2. Initiation of deep convection

Deep convection over oceanic regions is forced by many of the same conditions as convection over land: low level moisture, instability, dynamic forcing such as an upper trough, cold front, or surface convergence zone, etc. To provide unstable conditions, the marine inversion must be weak or absent. Thus, we rarely see thunderstorms in regions of cool sea surface temperatures or within surface anticyclones unless there is extremely cold air aloft.

Deep convection often develops along boundaries of warm ocean currents such as the Gulf Stream, and the loop current in the Gulf of Mexico. The sharp gradients in SST are reflected in the temperatures through the lowest several hundred meters, as shown by research flights. Thus, low level thermal boundaries are usually present to serve as a triggering mechanism for convection. The strength of the convection then depends on the synoptic conditions.

Diurnal variation of convection over large water bodies is different than over land. Numerous studies using satellite data have shown peaks in rainfall and convection to be late at night to just before sunrise over oceans.

An example of a major thunderstorm outbreak occurred on 1 April 96 over the Gulf Stream waters. At 0815Z, strong new cells were developing along the "West Wall," while convection moving off the North Carolina coast was weakening. By 1215Z, the thunderstorm activity was at a peak, as the upper level system with its pronounced dry slot approached. Model data showed the Lifted Index to be -2 to -3 C in this region.
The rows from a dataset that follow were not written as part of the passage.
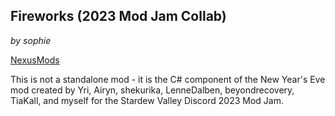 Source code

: ﻿
## Fireworks (2023 Mod Jam Collab)
*by sophie*

[NexusMods](https://www.nexusmods.com/stardewvalley/mods/15277)

This is not a standalone mod - it is the C# component of the New Year's Eve mod created by Yri, Airyn, shekurika, LenneDalben, beyondrecovery, TiaKall, and myself for the Stardew Valley Discord 2023 Mod Jam.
Even in stable condtions, lines of towering cumulus and showers can occur with sufficient low level convergence.

C. Strong Wind Zones Near Intense Cyclones and Cold Fronts

1. Main Satellite Indicators

Cloud streets (closely spaced) to the rear of surface cyclone or cold front Presence of a "ring cloud" (a nearly circular, eye-like ring of convection in the low center) suggests a warm core structure with winds decreasing with height, such as shown by aircraft data from the ERICA study Darkening within slot of deepening extra-tropical cyclone (shows transport of strong winds downward to near surface) A hooking, sharply tapered, comma cloud head (observed coincident with several ship/buoy/offshore drilling rig upsets)

On 25 March 1996, a strong ocean cyclone in the Pacific showed many of these characteristics. The strongest winds (>50kt) occurred just west and southwest of the center in the region of open cell cu/cb and cloud streets. A ring cloud of low (warm top) convection developed between 0330 and 0630 UTC as the upper center closed off.